BOOK REVIEW: Push the Button, by Feminista Jones

by Sian Irvine

About the Author: Feminista Jones is a self described post-modern, sex-positive, Black feminist woman. The result is a highly intriguing, highly intelligent lady who commands you to not only listen, but stand up and make yourself count.

About the Book: (from www.feministajones.com)
Nicole and David are two 30-something, professional, Black Americans chasing their dreams and accomplishing their goals while investing in a romantic future together. On the surface, they appear to be just like any other couple—they travel, work hard, and spend quality time with family and friends. Behind their masks, David and Nicole live an erotic, intense dynamic based on the complements of domination and submission and the peaks of pain and pleasure known as “The Life”. They have their boundaries, they play by the rules, and they seek to ascend to the highest level of connection a couple can achieve by indulging in their deepest fantasies and exploring the darkest corners of their minds.

Life for the couple is not without obstacles, however. What happens when a force from the past threatens to destroy everything David and Nicole have built together? Can their devotion to each other withstand the trials they are forced to endure? Push The Button explores a side of the BDSM Lifestyle that often goes ignored—the “normalcy”. Like any other couple, these two have their ups and downs, and they must decide if their love is enough to keep them together. Follow Nicole and David as they love each other, struggle together, and grow in their powerful connection.

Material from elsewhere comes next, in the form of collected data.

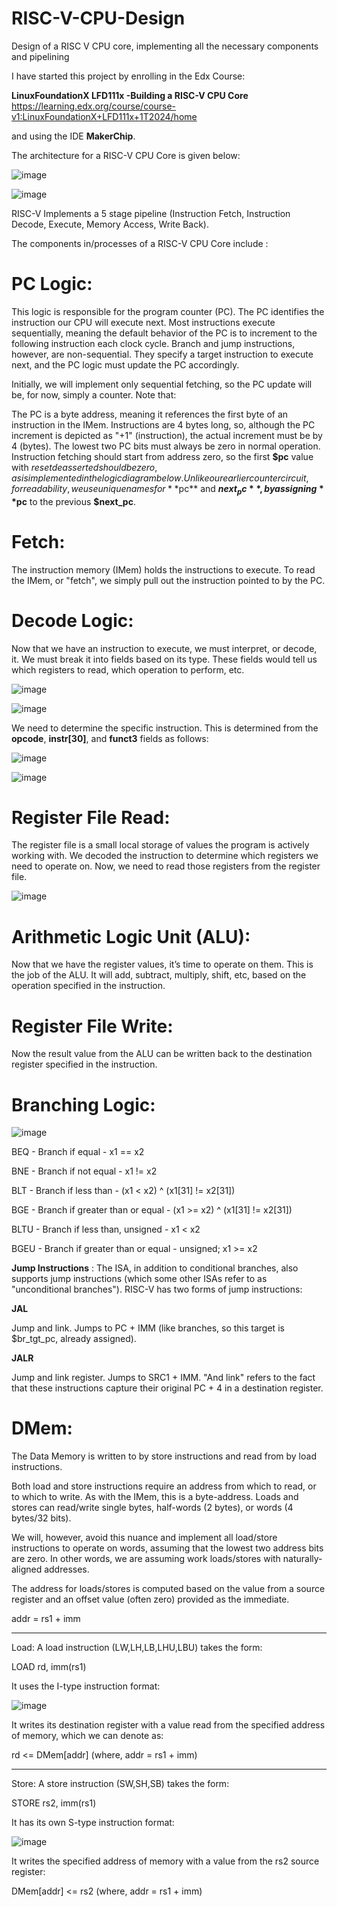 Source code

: # RISC-V-CPU-Design
Design of a RISC V CPU core, implementing all the necessary components and pipelining

I have started this project by enrolling in the Edx Course:

**LinuxFoundationX LFD111x -Building a RISC-V CPU Core**
https://learning.edx.org/course/course-v1:LinuxFoundationX+LFD111x+1T2024/home

and using the IDE **MakerChip**.

The architecture for a RISC-V CPU Core is given below: 


![image](https://github.com/user-attachments/assets/1148e09d-a298-44b4-8dd3-bf0938db1d74)


![image](https://github.com/user-attachments/assets/b700d5be-2947-44e0-b340-f9e5ea1de093)

RISC-V Implements a 5 stage pipeline (Instruction Fetch, Instruction Decode, Execute, Memory Access, Write Back).

The components in/processes of a RISC-V CPU Core include : 

# PC Logic:

This logic is responsible for the program counter (PC). The PC identifies the instruction our CPU will execute next. Most instructions execute sequentially, meaning the default behavior of the PC is to increment to the following instruction each clock cycle. Branch and jump instructions, however, are non-sequential. They specify a target instruction to execute next, and the PC logic must update the PC accordingly.

Initially, we will implement only sequential fetching, so the PC update will be, for now, simply a counter. Note that:

The PC is a byte address, meaning it references the first byte of an instruction in the IMem. Instructions are 4 bytes long, so, although the PC increment is depicted as "+1" (instruction), the actual increment must be by 4 (bytes). The lowest two PC bits must always be zero in normal operation.
Instruction fetching should start from address zero, so the first **$pc** value with $reset deasserted should be zero, as is implemented in the logic diagram below.
Unlike our earlier counter circuit, for readability, we use unique names for **$pc** and **$next_pc**, by assigning **$pc** to the previous **$next_pc**.
 

# Fetch: 

The instruction memory (IMem) holds the instructions to execute. To read the IMem, or "fetch", we simply pull out the instruction pointed to by the PC.

# Decode Logic: 

Now that we have an instruction to execute, we must interpret, or decode, it. We must break it into fields based on its type. These fields would tell us which registers to read, which operation to perform, etc.

![image](https://github.com/user-attachments/assets/a43ad678-0ebb-42f2-8721-564b1e95f25e)

![image](https://github.com/user-attachments/assets/bfda98b0-d586-4352-a7dc-f9096fa9ccb3)

We need to determine the specific instruction. This is determined from the **opcode**, **instr[30]**, and **funct3** fields as follows:

![image](https://github.com/user-attachments/assets/d3e50e3b-5bbd-4b37-9715-dcc82ca922ed)

![image](https://github.com/user-attachments/assets/7df419f0-c835-485b-b4b7-e6fc9d9b23e6)


# Register File Read: 

The register file is a small local storage of values the program is actively working with. We decoded the instruction to determine which registers we need to operate on. Now, we need to read those registers from the register file.

![image](https://github.com/user-attachments/assets/c3a88849-c4ff-4733-9aa9-9b1b66c88c12)


# Arithmetic Logic Unit (ALU): 

Now that we have the register values, it’s time to operate on them. This is the job of the ALU. It will add, subtract, multiply, shift, etc, based on the operation specified in the instruction.

# Register File Write: 

Now the result value from the ALU can be written back to the destination register specified in the instruction.

# Branching Logic: 

![image](https://github.com/user-attachments/assets/d09dd864-f6dc-476e-8726-a184850094b2)

BEQ - Branch if equal -	x1 == x2

BNE -	Branch if not equal -	x1 != x2

BLT -	Branch if less than -	(x1 < x2) ^ (x1[31] != x2[31])

BGE -	Branch if greater than or equal -	(x1 >= x2) ^ (x1[31] != x2[31])

BLTU -	Branch if less than, unsigned -	x1 < x2

BGEU -	Branch if greater than or equal - unsigned;	x1 >= x2


**Jump Instructions** : 
The ISA, in addition to conditional branches, also supports jump instructions (which some other ISAs refer to as "unconditional branches"). RISC-V has two forms of jump instructions:

**JAL**

Jump and link. Jumps to PC + IMM (like branches, so this target is $br_tgt_pc, already assigned).

**JALR**

Jump and link register. Jumps to SRC1 + IMM.
"And link" refers to the fact that these instructions capture their original PC + 4 in a destination register.


# DMem: 

The Data Memory is written to by store instructions and read from by load instructions.

Both load and store instructions require an address from which to read, or to which to write. As with the IMem, this is a byte-address. 
Loads and stores can read/write single bytes, half-words (2 bytes), or words (4 bytes/32 bits).

We will, however, avoid this nuance and implement all load/store instructions to operate on words, assuming that the lowest two address bits are zero. In other words, we are assuming work loads/stores with naturally-aligned addresses.

The address for loads/stores is computed based on the value from a source register and an offset value (often zero) provided as the immediate.

addr = rs1 + imm

----------
Load:
A load instruction (LW,LH,LB,LHU,LBU) takes the form:

LOAD rd, imm(rs1)

It uses the I-type instruction format:

![image](https://github.com/user-attachments/assets/c052533c-e229-44db-b699-d41cc2a3425b)

It writes its destination register with a value read from the specified address of memory, which we can denote as:

rd <= DMem[addr] (where, addr = rs1 + imm)

----------
Store:
A store instruction (SW,SH,SB) takes the form:

STORE rs2, imm(rs1)

It has its own S-type instruction format:

![image](https://github.com/user-attachments/assets/440906a8-d034-431f-9856-b772cd016817)


It writes the specified address of memory with a value from the rs2 source register:

DMem[addr] <= rs2 (where, addr = rs1 + imm)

The Ultravenus Review: Initially, it took me a while to get into Push the Button. Having been sent a copy blind, with no idea of content- just a keen interest into the words and wisdom of author Feminista Jones, I was entirely unsure of what to expect. When I started reading, I was immediately launched into what seemed to be a “50 Shades of Grey”-esque novel- admittedly, not something I had had much interest in the first time round. However, I persevered.
What I found, in fact, was an insightful, delicately written insight into the world of sub/Dom relationships, from the perspective of People of Colour. As a White female, and someone who had never so much explored BDSM literature let alone anything further, I decided to use the experience to expand my own knowledge and understanding, broaden my horizons, make myself a better feminist, ally, and person.
When I committed to the book, and overcame the initial hurdle for myself which was the primary subject matter of BDSM, I found myself totally hooked, and finished the whole thing in a day. The characters were believable, complex, and left me with a crazy desire to explore the depth, the significance of “The Life” to their own lives and how it shaped them.
One of the most striking and important things addressed in the book by Jones is the difference between an abusive relationship, and a BDSM one. To those not in the know (such as myself) the differences may, at first, seem few and far between- if at all. This makes the whole world of BDSM seem extremely alien and scary. I found myself learning as I read the book, however, that they are two different things entirely. I learnt about the love and respect that is a vital aspect of BDSM relationships, the importance of trust, and how massively this factors in to BDSM relationships. I learnt how if this love and trust is not present, then and only then is abuse a relevant concern. This is such an important lesson to learn, and I feel the book is worth reading if only to understand this differentiation by the end.
As a white female, I was very aware of my own privileges as I read the book and was determined to not let these mask my interpretations of the story, but rather to try and use the story to help further myself as a person and learn how to be a better ally to POC. It is made quite clear throughout the book that the story is a space for POC, and I feel very much that it is in no way my place to invade this. However, I did not feel in any way that the story was written to exclude White people, and I really did enjoy it hugely. As a Feminist, the book was massively important to my personal development, as it helped me to understand, from the perspective of the characters, how there absolutely is space for Feminists in the BDSM community. It helped to educate me in an area which often becomes misinterpreted in contemporary culture.
If there is one thing that is guaranteed to grip me in a story, it is a twist. Now, whilst I am wary to talk to much about this here for fear for giving it away, I will say that the twist created by Jones in Push the Button is absolutely gut wrenching. The build up is carefully structured around the story in the “present”, the past, snippets of online conversation, all carefully interwoven into the story of the characters lives as it unfolds around us. For a BDSM novice such as myself, there is no mystery left by Jones as to what an intrinsic facet of the characters lives their relationship is. This makes the intensity of the characters’ love, desire, attraction and lust that we are all familiar with in a healthy relationship all the more intense and powerful, leaving us, the reader, desperate to absorb more.
My one criticism of the book is that, compared to the delicate structure of most of the book, the ending felt a little rushed. I desperately wanted more, panicking as I neared the end of the book, wondering how on earth the story was going to reach a satisfying conclusion in only a few pages. I wanted more detail, more time spent telling every aspect of the situation which surely was not going to end well. Whilst this was undoubtedly acheived- i did not feel the end of the book was lacking in any way at all- it just made me desperate to delve further into the lives of the characters. Could there be a sequel? I hope so.